Evaluating the Effect of Monocyte Locomotion Inhibitory Factor a Natural Anti-Inflammatory Produced by E. histolytica on Apoptosis in Human CD4+ T Lymphocytes

The study evaluated the effect of MLIF on extrinsic and intrinsic apoptosis pathways human CD4+ T lymphocytes. Cells were grown for 24 hours in either plain RPMI-1640 medium (control) or RPMI medium adding actinomycin D, MLIF, PMA, or any combination of the four. Cells treated with MLIF or PMA + MLIF did not substantially differ from control cells in medium during early apoptosis, according to annexin V/propidium iodide-stained cells; in contrast, cells treated with PMA or PMA + MLIF revealed significant differences from the control during delayed apoptosis. However, compared to the control, cells treated with PMA and PMA + MLIF exhibited a significant increase in cytochrome c and caspase 3 levels, indicating that this poor induction of cell death is controlled by the intrinsic pathway of apoptosis. Cytochrome c and caspase 3 levels in cells treated with MLIF showed no significant differences from control cells. Any of the therapies used did not result in the detection of the Fas receptor in cell culture, indicating that the extrinsic mechanism of apoptosis is not engaged.
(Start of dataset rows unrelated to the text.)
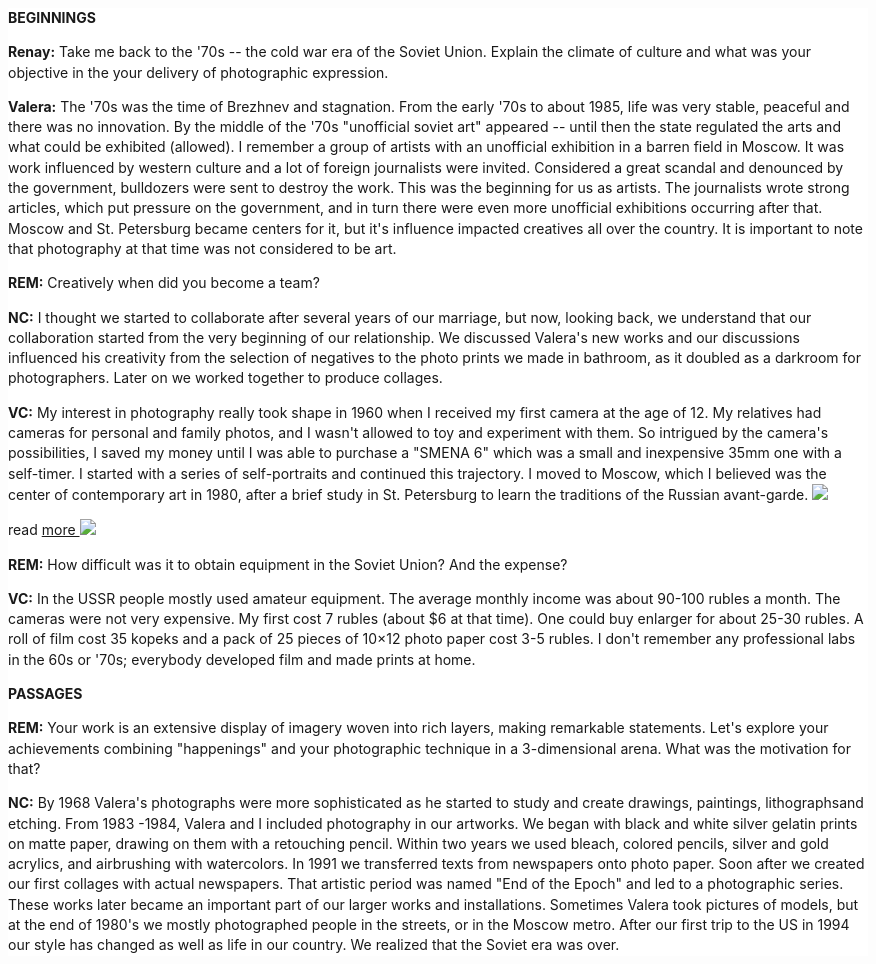 **BEGINNINGS**

**Renay:** Take me back to the '70s -- the cold war era of the Soviet Union. Explain the climate of culture and what was your objective in the your delivery of photographic expression.

**Valera:** The '70s was the time of Brezhnev and stagnation. From the early '70s to about 1985, life was very stable, peaceful and there was no innovation. By the middle of the '70s "unofficial soviet art" appeared -- until then the state regulated the arts and what could be exhibited (allowed). I remember a group of artists with an unofficial exhibition in a barren field in Moscow. It was work influenced by western culture and a lot of foreign journalists were invited. Considered a great scandal and denounced by the government, bulldozers were sent to destroy the work. This was the beginning for us as artists. The journalists wrote strong articles, which put pressure on the government, and in turn there were even more unofficial exhibitions occurring after that. Moscow and St. Petersburg became centers for it, but it's influence impacted creatives all over the country. It is important to note that photography at that time was not considered to be art.

**REM:** Creatively when did you become a team?

**NC:** I thought we started to collaborate after several years of our marriage, but now, looking back, we understand that our collaboration started from the very beginning of our relationship. We discussed Valera's new works and our discussions influenced his creativity from the selection of negatives to the photo prints we made in bathroom, as it doubled as a darkroom for photographers. Later on we worked together to produce collages.

**VC:** My interest in photography really took shape in 1960 when I received my first camera at the age of 12\. My relatives had cameras for personal and family photos, and I wasn't allowed to toy and experiment with them. So intrigued by the camera's possibilities, I saved my money until I was able to purchase a "SMENA 6" which was a small and inexpensive 35mm one with a self-timer. I started with a series of self-portraits and continued this trajectory. I moved to Moscow, which I believed was the center of contemporary art in 1980, after a brief study in St. Petersburg to learn the traditions of the Russian avant-garde.
![](https://the-grid-user-content.s3-us-west-2.amazonaws.com/3dd3be41-b32d-41d1-8e83-7309a3ec5a89.jpg)

read [more ][1]
![](https://the-grid-user-content.s3-us-west-2.amazonaws.com/8c6b2b50-5763-4a5f-89d7-9e2d2e93c252.jpg)

**REM:** How difficult was it to obtain equipment in the Soviet Union? And the expense?

**VC:** In the USSR people mostly used amateur equipment. The average monthly income was about 90-100 rubles a month. The cameras were not very expensive. My first cost 7 rubles (about $6 at that time). One could buy enlarger for about 25-30 rubles. A roll of film cost 35 kopeks and a pack of 25 pieces of 10×12 photo paper cost 3-5 rubles. I don't remember any professional labs in the 60s or '70s; everybody developed film and made prints at home.

**PASSAGES**

**REM:** Your work is an extensive display of imagery woven into rich layers, making remarkable statements. Let's explore your achievements combining "happenings" and your photographic technique in a 3-dimensional arena. What was the motivation for that?

**NC:** By 1968 Valera's photographs were more sophisticated as he started to study and create drawings, paintings, lithographsand etching. From 1983 -1984, Valera and I included photography in our artworks. We began with black and white silver gelatin prints on matte paper, drawing on them with a retouching pencil. Within two years we used bleach, colored pencils, silver and gold acrylics, and airbrushing with watercolors. In 1991 we transferred texts from newspapers onto photo paper. Soon after we created our first collages with actual newspapers. That artistic period was named "End of the Epoch" and led to a photographic series. These works later became an important part of our larger works and installations. Sometimes Valera took pictures of models, but at the end of 1980's we mostly photographed people in the streets, or in the Moscow metro. After our first trip to the US in 1994 our style has changed as well as life in our country. We realized that the Soviet era was over.


[0]: http://arstler.com/renay-elle-morris/
[1]: http://arstler.com/from-russia-with-love/
[2]: http://www.metro33.com/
Human CD4+ T cells do not undergo apoptosis when exposed to MLIF; nevertheless, PMA and MLIF may also have an impact on the modest amounts of cell death seen during the late apoptosis phase. Because of its tiny size, MLIF functions as a natural, biological anti-inflammatory substance produced in axenic cultures of Entamoeba histolytica, which makes it a promising candidate for potential clinical applications.